▸ ACTIVITY:
Return only the lines from the top of the data down to the one that holds "## Nodes properties", both included, without any pictures.

▸ TASK INPUT:
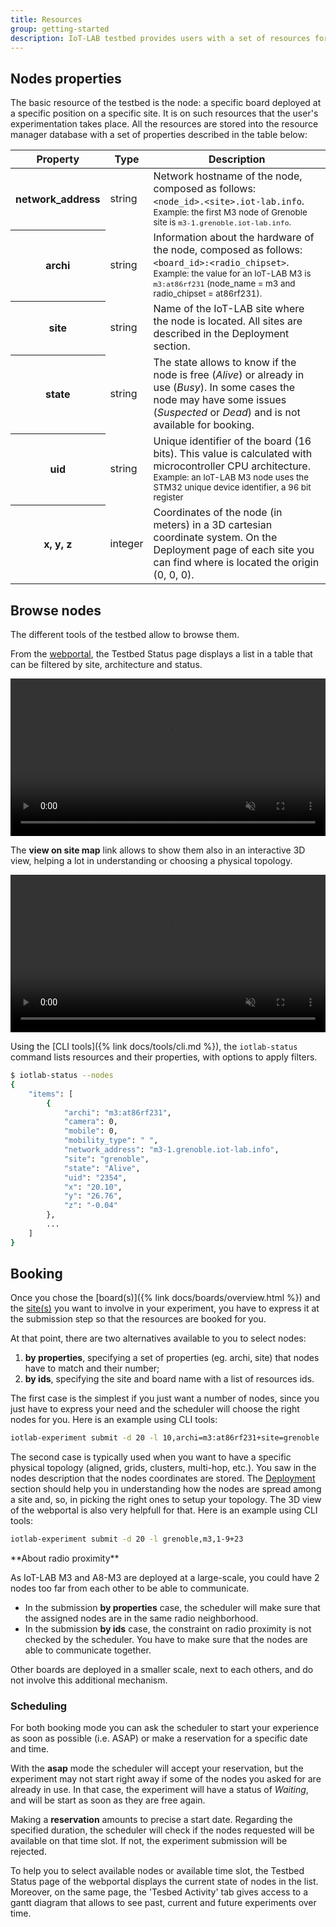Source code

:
 ```yaml
---
title: Resources
group: getting-started
description: IoT-LAB testbed provides users with a set of resources for experimentation. This page describes these resources and their properties and how to book them to be able to run an experiment according to your needs.
---
```


## Nodes properties

The basic resource of the testbed is the node: a specific board deployed at a specific position on a specific site. It is on such resources that the user's experimentation takes place. All the resources are stored into the resource manager database with a set of properties described in the table below:

<table class="table table-striped">
    <thead>
        <tr>
            <th scope="col">Property</th>
            <th scope="col">Type</th>
            <th scope="col">Description</th>
        </tr>
    </thead>
    <tbody>
        <tr>
            <th>network_address</th>
            <td>string</td>
            <td>
                Network hostname of the node, composed as follows:<br>
                <code>&lt;node_id&gt;.&lt;site&gt;.iot-lab.info</code>.<br>
                <small>Example: the first M3 node of Grenoble site is <code>m3-1.grenoble.iot-lab.info</code>.</small>
            </td>
        </tr>
        <tr>
            <th scope="row">archi</th>
            <td>string</td>
            <td>
                Information about the hardware of the node, composed as follows:<br> <code>&lt;board_id&gt;:&lt;radio_chipset&gt;</code>.<br>
                <small>Example: the value for an IoT-LAB M3 is <code>m3:at86rf231</code> (node_name = m3 and radio_chipset = at86rf231).</small>
            </td>
        </tr>
        <tr>
            <th scope="row">site</th>
            <td>string</td>
            <td>Name of the IoT-LAB site where the node is located. All sites are described in the Deployment section.</td>
        </tr>
        <tr>
            <th scope="row">state</th>
            <td>string</td>
                <td>The state allows to know if the node is free (<i>Alive</i>) or already in use (<i>Busy</i>). In some cases the node may have some issues (<i>Suspected</i> or <i>Dead</i>) and is not available for booking.</td>
        </tr>
        <tr>
            <th scope="row">uid</th>
            <td>string</td>
            <td>Unique identifier of the board (16 bits). This value is calculated with microcontroller CPU architecture.<br> <small>Example: an IoT-LAB M3 node uses the STM32 unique device identifier, a 96 bit register</small></td>
        </tr>
        <tr>
            <th scope="row">x, y, z</th>
            <td>integer</td>
            <td>Coordinates of the node (in meters) in a 3D cartesian coordinate system. <span class="text-warning">On the Deployment page of each site you can find where is located the origin (0, 0, 0).</span></td>
        </tr>
    </tbody>
</table>

## Browse nodes

The different tools of the testbed allow to browse them.

From the [webportal](https://www.iot-lab.info/testbed), the Testbed Status page displays a list in a table that can be filtered by site, architecture and status.

<div class="col col-lg-10 offset-lg-1">
    <video autoplay muted loop class="embed-responsive-item" width="100%">
      <source src="{{ 'assets/images/docs/' | relative_url }}resources-status.mp4" type="video/mp4">
      <img src="{{ 'assets/images/docs/' | relative_url }}resources-status.png" class="img-thumbnail">
    </video>
</div>

The **view on site map** link allows to show them also in an interactive 3D view, helping a lot in understanding or choosing a physical topology.  
<div class="col col-lg-10 offset-lg-1">
    <video autoplay muted loop playsinline class="embed-responsive-item" width="100%">
      <source src="{{ 'assets/images/docs/' | relative_url }}resources-3dmap.mp4" type="video/mp4">
      <img src="{{ 'assets/images/docs/' | relative_url }}resources-3dmap.png" class="img-thumbnail">
    </video>
</div>

Using the [CLI tools]({% link docs/tools/cli.md %}), the `iotlab-status` command lists resources and their properties, with options to apply filters.

```bash
$ iotlab-status --nodes
{
    "items": [
        {
            "archi": "m3:at86rf231",
            "camera": 0,
            "mobile": 0,
            "mobility_type": " ",
            "network_address": "m3-1.grenoble.iot-lab.info",
            "site": "grenoble",
            "state": "Alive",
            "uid": "2354",
            "x": "20.10",
            "y": "26.76",
            "z": "-0.04"
        },
        ...
    ]
}
```

## Booking

Once you chose the [board(s)]({% link docs/boards/overview.html %}) and the [site(s)]() you want to involve in your experiment, you have to express it at the submission step so that the resources are booked for you.

At that point, there are two alternatives available to you to select nodes:

1. **by properties**, specifying a set of properties (eg. archi, site) that nodes have to match and their number;
2. **by ids**, specifying the site and board name with a list of resources ids.

The first case is the simplest if you just want a number of nodes, since you just have to express your need and the scheduler will choose the right nodes for you. Here is an example using CLI tools:
```bash
iotlab-experiment submit -d 20 -l 10,archi=m3:at86rf231+site=grenoble
```

The second case is typically used when you want to have a specific physical topology (aligned, grids, clusters, multi-hop, etc.). You saw in the nodes description that the nodes coordinates are stored. The [Deployment]() section should help you in understanding how the nodes are spread among a site and, so, in picking the right ones to setup your topology. The 3D view of the webportal is also very helpfull for that. Here is an example using CLI tools:
```bash
iotlab-experiment submit -d 20 -l grenoble,m3,1-9+23
```

<div class="alert alert-info" markdown="1">
**About radio proximity**

As IoT-LAB M3 and A8-M3 are deployed at a large-scale, you could have 2 nodes too far from each other to be able to communicate.

- In the submission **by properties** case, the scheduler will make sure that the assigned nodes are in the same radio neighborhood.
- In the submission **by ids** case, the constraint on radio proximity is not checked by the scheduler. You have to make sure that the nodes are able to communicate together.

Other boards are deployed in a smaller scale, next to each others, and do not involve this additional mechanism.
</div>

### Scheduling

For both booking mode you can ask the scheduler to start your experience as soon as possible (i.e. ASAP) or make a reservation for a specific date and time.

With the **asap** mode the scheduler will accept your reservation, but the experiment may not start right away if some of the nodes you asked for are already in use. In that case, the experiment will have a status of _Waiting_, and will be start as soon as they are free again.

Making a **reservation** amounts to precise a start date. Regarding the specified duration, the scheduler will check if the nodes requested will be available on that time slot. If not, the experiment submission will be rejected.

To help you to select available nodes or available time slot, the Testbed Status page of the webportal displays the current state of nodes in the list. Moreover, on the same page, the 'Tesbed Activity' tab gives access to a gantt diagram that allows to see past, current and future experiments over time.
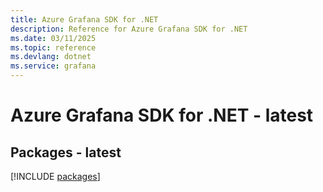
 ```yaml
---
title: Azure Grafana SDK for .NET
description: Reference for Azure Grafana SDK for .NET
ms.date: 03/11/2025
ms.topic: reference
ms.devlang: dotnet
ms.service: grafana
---
```

# Azure Grafana SDK for .NET - latest
## Packages - latest
[!INCLUDE [packages](grafana-index.md)]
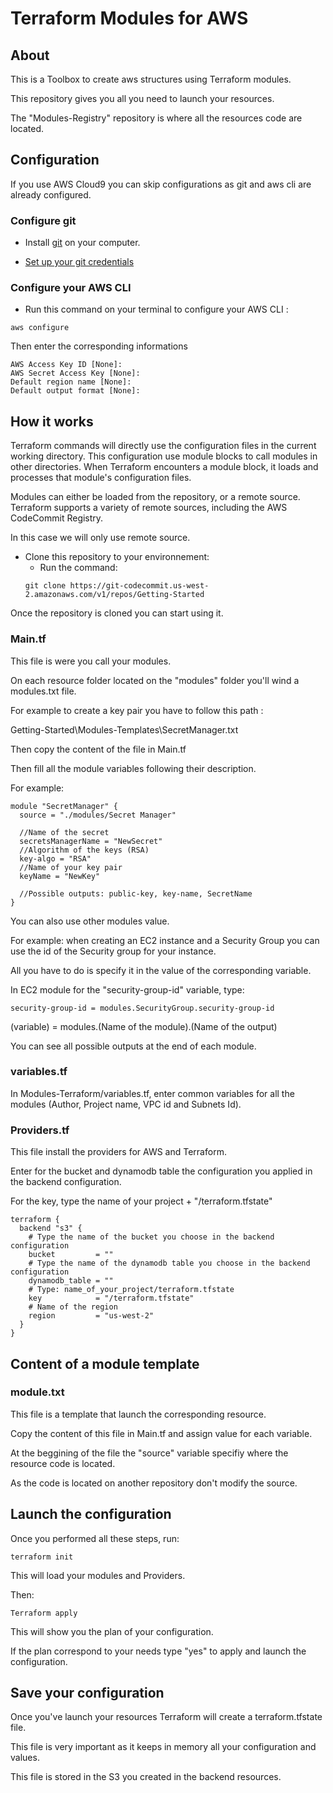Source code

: # Terraform Modules for AWS

## About

This is a Toolbox to create aws structures using Terraform modules.

This repository gives you all you need to launch your resources.

The "Modules-Registry" repository is where all the resources code are located.

## Configuration

If you use AWS Cloud9 you can skip configurations as git and aws cli are already configured.

### Configure git

- Install [git](https://git-scm.com/downloads) on your computer.

- [Set up your git credentials](https://docs.aws.amazon.com/codecommit/latest/userguide/setting-up-gc.html)


### Configure your AWS CLI

- Run this command on your terminal to configure your AWS CLI :
```
aws configure
```

Then enter the corresponding informations 

```
AWS Access Key ID [None]: 
AWS Secret Access Key [None]: 
Default region name [None]: 
Default output format [None]: 
```

## How it works 

Terraform commands will directly use the configuration files in the current working directory. This configuration use module blocks to call modules in other directories. When Terraform encounters a module block, it loads and processes that module's configuration files.

Modules can either be loaded from the repository, or a remote source. Terraform supports a variety of remote sources, including the AWS CodeCommit Registry.

In this case we will only use remote source.

- Clone this repository to your environnement:
  - Run the command:
  ```
  git clone https://git-codecommit.us-west-2.amazonaws.com/v1/repos/Getting-Started
  ```

Once the repository is cloned you can start using it.

### Main.tf

This file is were you call your modules.

On each resource folder located on the "modules" folder you'll wind a modules.txt file.

For example to create a key pair you have to follow this path :

Getting-Started\Modules-Templates\SecretManager.txt

Then copy the content of the file in Main.tf

Then fill all the module variables following their description.

For example:

```
module "SecretManager" {
  source = "./modules/Secret Manager"

  //Name of the secret
  secretsManagerName = "NewSecret"
  //Algorithm of the keys (RSA)
  key-algo = "RSA"
  //Name of your key pair
  keyName = "NewKey"

  //Possible outputs: public-key, key-name, SecretName
}
```

You can also use other modules value.

For example: when creating an EC2 instance and a Security Group you can use the id of the Security group for your instance.

All you have to do is specify it in the value of the corresponding variable.

In EC2 module for the "security-group-id" variable, type:

```
security-group-id = modules.SecurityGroup.security-group-id
```

(variable) = modules.(Name of the module).(Name of the output)

You can see all possible outputs at the end of each module.

### variables.tf

In Modules-Terraform/variables.tf, enter common variables for all the modules (Author, Project name, VPC id and Subnets Id).

### Providers.tf

This file install the providers for AWS and Terraform.

Enter for the bucket and dynamodb table the configuration you applied in the backend configuration.

For the key, type the name of your project + "/terraform.tfstate"

```
terraform {
  backend "s3" {
    # Type the name of the bucket you choose in the backend configuration 
    bucket         = ""
    # Type the name of the dynamodb table you choose in the backend configuration 
    dynamodb_table = ""
    # Type: name_of_your_project/terraform.tfstate
    key            = "/terraform.tfstate"
    # Name of the region
    region         = "us-west-2"
  }
}
```

## Content of a module template

### module.txt

This file is a template that launch the corresponding resource.

Copy the content of this file in Main.tf and assign value for each variable.

At the beggining of the file the "source" variable specifiy where the resource code is located.

As the code is located on another repository don't modify the source.

## Launch the configuration

Once you performed all these steps, run:

```
terraform init
```
This will load your modules and Providers.

Then:
```
Terraform apply
```
This will show you the plan of your configuration.

If the plan correspond to your needs type "yes" to apply and launch the configuration.

## Save your configuration

Once you've launch your resources Terraform will create a terraform.tfstate file.

This file is very important as it keeps in memory all your configuration and values.

This file is stored in the S3 you created in the backend resources.
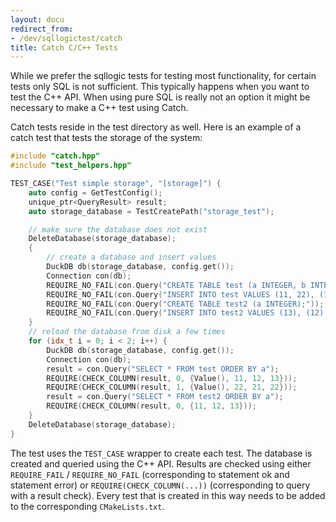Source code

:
 ```yaml
---
layout: docu
redirect_from:
- /dev/sqllogictest/catch
title: Catch C/C++ Tests
---
```


While we prefer the sqllogic tests for testing most functionality, for certain tests only SQL is not sufficient. This typically happens when you want to test the C++ API. When using pure SQL is really not an option it might be necessary to make a C++ test using Catch.

Catch tests reside in the test directory as well. Here is an example of a catch test that tests the storage of the system:

```cpp
#include "catch.hpp"
#include "test_helpers.hpp"

TEST_CASE("Test simple storage", "[storage]") {
    auto config = GetTestConfig();
    unique_ptr<QueryResult> result;
    auto storage_database = TestCreatePath("storage_test");

    // make sure the database does not exist
    DeleteDatabase(storage_database);
    {
        // create a database and insert values
        DuckDB db(storage_database, config.get());
        Connection con(db);
        REQUIRE_NO_FAIL(con.Query("CREATE TABLE test (a INTEGER, b INTEGER);"));
        REQUIRE_NO_FAIL(con.Query("INSERT INTO test VALUES (11, 22), (13, 22), (12, 21), (NULL, NULL)"));
        REQUIRE_NO_FAIL(con.Query("CREATE TABLE test2 (a INTEGER);"));
        REQUIRE_NO_FAIL(con.Query("INSERT INTO test2 VALUES (13), (12), (11)"));
    }
    // reload the database from disk a few times
    for (idx_t i = 0; i < 2; i++) {
        DuckDB db(storage_database, config.get());
        Connection con(db);
        result = con.Query("SELECT * FROM test ORDER BY a");
        REQUIRE(CHECK_COLUMN(result, 0, {Value(), 11, 12, 13}));
        REQUIRE(CHECK_COLUMN(result, 1, {Value(), 22, 21, 22}));
        result = con.Query("SELECT * FROM test2 ORDER BY a");
        REQUIRE(CHECK_COLUMN(result, 0, {11, 12, 13}));
    }
    DeleteDatabase(storage_database);
}
```

The test uses the `TEST_CASE` wrapper to create each test. The database is created and queried using the C++ API. Results are checked using either `REQUIRE_FAIL` / `REQUIRE_NO_FAIL` (corresponding to statement ok and statement error) or `REQUIRE(CHECK_COLUMN(...))` (corresponding to query with a result check). Every test that is created in this way needs to be added to the corresponding `CMakeLists.txt`.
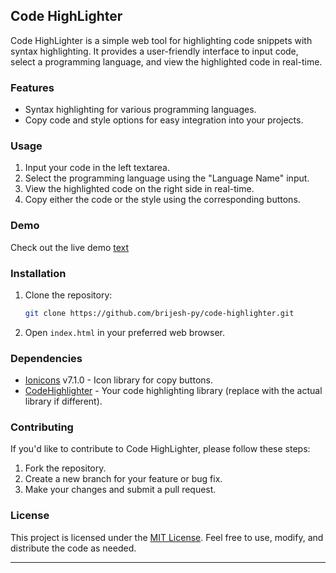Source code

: 
## Code HighLighter

Code HighLighter is a simple web tool for highlighting code snippets with syntax highlighting. It provides a user-friendly interface to input code, select a programming language, and view the highlighted code in real-time.

### Features

- Syntax highlighting for various programming languages.
- Copy code and style options for easy integration into your projects.

### Usage

1. Input your code in the left textarea.
2. Select the programming language using the "Language Name" input.
3. View the highlighted code on the right side in real-time.
4. Copy either the code or the style using the corresponding buttons.

### Demo

Check out the live demo [text](https://brijesh-py.github.io/code-highlighter/)

### Installation

1. Clone the repository:

   ```bash
   git clone https://github.com/brijesh-py/code-highlighter.git
   ```

2. Open `index.html` in your preferred web browser.

### Dependencies

- [Ionicons](https://ionicons.com/) v7.1.0 - Icon library for copy buttons.
- [CodeHighlighter](#) - Your code highlighting library (replace with the actual library if different).

### Contributing

If you'd like to contribute to Code HighLighter, please follow these steps:

1. Fork the repository.
2. Create a new branch for your feature or bug fix.
3. Make your changes and submit a pull request.

### License

This project is licensed under the [MIT License](LICENSE). Feel free to use, modify, and distribute the code as needed.

---
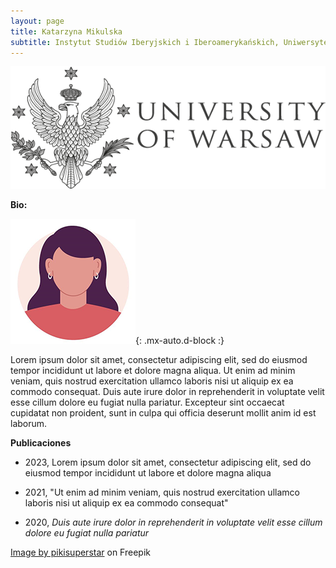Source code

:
 ```yaml
---
layout: page
title: Katarzyna Mikulska
subtitle: Instytut Studiów Iberyjskich i Iberoamerykańskich, Uniwersytetu Warszawskiego
---
```

![uni](/bio/img/UniversidadVarsovia.png)

**Bio:**

![MikulskaKatarzyna](/bio/img/female.png){: .mx-auto.d-block :}

Lorem ipsum dolor sit amet, consectetur adipiscing elit, sed do eiusmod tempor incididunt ut labore et dolore magna aliqua. Ut enim ad minim veniam, quis nostrud exercitation ullamco laboris nisi ut aliquip ex ea commodo consequat. Duis aute irure dolor in reprehenderit in voluptate velit esse cillum dolore eu fugiat nulla pariatur. Excepteur sint occaecat cupidatat non proident, sunt in culpa qui officia deserunt mollit anim id est laborum.

**Publicaciones**

- 2023, Lorem ipsum dolor sit amet, consectetur adipiscing elit, sed do eiusmod tempor incididunt ut labore et dolore magna aliqua

- 2021, "Ut enim ad minim veniam, quis nostrud exercitation ullamco laboris nisi ut aliquip ex ea commodo consequat"

- 2020, *Duis aute irure dolor in reprehenderit in voluptate velit esse cillum dolore eu fugiat nulla pariatur*




<a href="https://www.freepik.com/free-vector/profile-icons-pack-hand-drawn-style_18156023.htm#query=profile&position=0&from_view=keyword&track=sph">Image by pikisuperstar</a> on Freepik
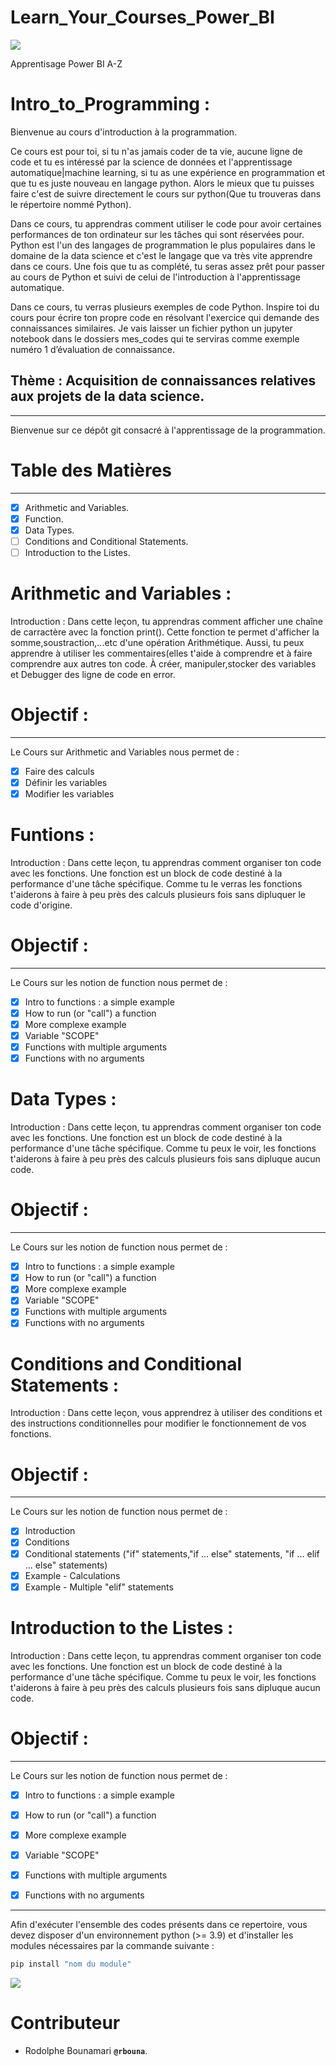 # Learn_Your_Courses_Power_BI
![ ](https://www.prodwaregroup.com/fr-fr/wp-content/uploads/sites/2/2019/10/power-BI-featured-2560x1440.jpg)

Apprentisage  Power BI A-Z

# Intro_to_Programming :
Bienvenue au cours d'introduction à la programmation. 

Ce cours est pour toi, si tu n'as jamais coder de ta vie, aucune ligne de code et tu es intéressé par la science de données et l'apprentissage automatique|machine learning, 
si tu as une expérience en programmation et que tu es juste nouveau en langage python. Alors le mieux que tu puisses faire c'est de suivre directement le cours sur python(Que tu trouveras dans le répertoire nommé Python).

Dans ce cours, tu apprendras comment utiliser le code pour avoir certaines performances de ton ordinateur sur les tâches qui sont réservées pour. Python est l'un des langages de programmation le plus populaires dans le domaine de la data science et c'est le langage que va très vite apprendre dans ce cours. Une fois que tu as complété, tu seras assez prêt pour passer au cours de Python et suivi de celui de l'introduction à l'apprentissage automatique.

Dans ce cours, tu verras plusieurs exemples de code Python. Inspire toi du cours pour écrire ton propre code en résolvant l'exercice qui demande des connaissances similaires. Je vais laisser un fichier python un jupyter notebook dans le dossiers mes_codes qui  te serviras comme exemple numéro 1 d’évaluation de connaissance.

## Thème : Acquisition de connaissances relatives aux projets de la data science.
--------
Bienvenue sur ce dépôt git consacré à l'apprentissage de la programmation.

# Table  des Matières
--------
- [x] Arithmetic and Variables.
- [x] Function.
- [x] Data Types.
- [ ] Conditions and Conditional Statements.
- [ ] Introduction to the Listes.

# Arithmetic and Variables :
Introduction :
     Dans cette leçon, tu apprendras comment afficher une chaîne de 
    carractère avec la fonction print(). Cette fonction te permet d'afficher la somme,soustraction,...etc d'une opération Arithmétique.
    Aussi, tu peux apprendre à utiliser les commentaires(elles t'aide à comprendre et à faire comprendre aux autres ton code.
    À créer, manipuler,stocker des variables et Debugger des ligne de code en error.
# Objectif :
--------
Le Cours sur Arithmetic and Variables nous permet de :
- [x] Faire des calculs
- [x] Définir les variables
- [x] Modifier les variables

# Funtions : 
 Introduction :
    Dans cette leçon, tu apprendras comment organiser ton 
    code avec les fonctions. Une fonction est un block de code destiné à la performance d'une tâche spécifique.
    Comme tu le verras les fonctions t'aiderons à faire à peu près des calculs plusieurs fois sans dipluquer le code d'origine.
    
# Objectif :
--------
Le Cours sur les notion de function nous permet de : 
- [x] Intro to functions  : a simple example 
- [x] How to run (or "call") a function
- [x] More complexe example
- [x] Variable "SCOPE"
- [x] Functions with multiple arguments
- [x] Functions with no arguments

# Data Types : 
 Introduction :
    Dans cette leçon, tu apprendras comment organiser ton 
    code avec les fonctions. Une fonction est un block de code destiné à la performance d'une tâche spécifique.
    Comme tu peux le voir, les fonctions t'aiderons à faire à peu près des calculs plusieurs fois sans dipluque aucun code.
    
# Objectif :
--------
Le Cours sur les notion de function nous permet de : 
- [x] Intro to functions  : a simple example 
- [x] How to run (or "call") a function
- [x] More complexe example
- [x] Variable "SCOPE"
- [x] Functions with multiple arguments
- [x] Functions with no arguments

# Conditions and Conditional Statements : 
 Introduction :
    Dans cette leçon, vous apprendrez à utiliser des conditions et 
    des instructions conditionnelles pour modifier le fonctionnement de vos fonctions.
    
# Objectif :
--------
Le Cours sur les notion de function nous permet de : 
- [x] Introduction
- [x] Conditions
- [x] Conditional statements ("if" statements,"if ... else" statements, "if ... elif ... else" statements)
- [x] Example - Calculations
- [x] Example - Multiple "elif" statements

# Introduction to the Listes : 
 Introduction :
    Dans cette leçon, tu apprendras comment organiser ton 
    code avec les fonctions. Une fonction est un block de code destiné à la performance d'une tâche spécifique.
    Comme tu peux le voir, les fonctions t'aiderons à faire à peu près des calculs plusieurs fois sans dipluque aucun code.
    
# Objectif :
--------
Le Cours sur les notion de function nous permet de : 
- [x] Intro to functions  : a simple example 
- [x] How to run (or "call") a function
- [x] More complexe example
- [x] Variable "SCOPE"
- [x] Functions with multiple arguments
- [x] Functions with no arguments


-------
Afin d'exécuter l'ensemble des codes présents dans ce repertoire, vous devez disposer d'un environnement python (>= 3.9) et d'installer les modules nécessaires par la commande suivante :
```bash
pip install "nom du module"
```
![](https://www.appvizer.com/media/application/25691/screenshot/48224/127952.png)
# Contributeur
- Rodolphe Bounamari **`@rbouna`**.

▸ SOLVED EXERCISE:
Source code

:
 ```yaml
---
title: Resources
group: getting-started
description: IoT-LAB testbed provides users with a set of resources for experimentation. This page describes these resources and their properties and how to book them to be able to run an experiment according to your needs.
---
```


## Nodes properties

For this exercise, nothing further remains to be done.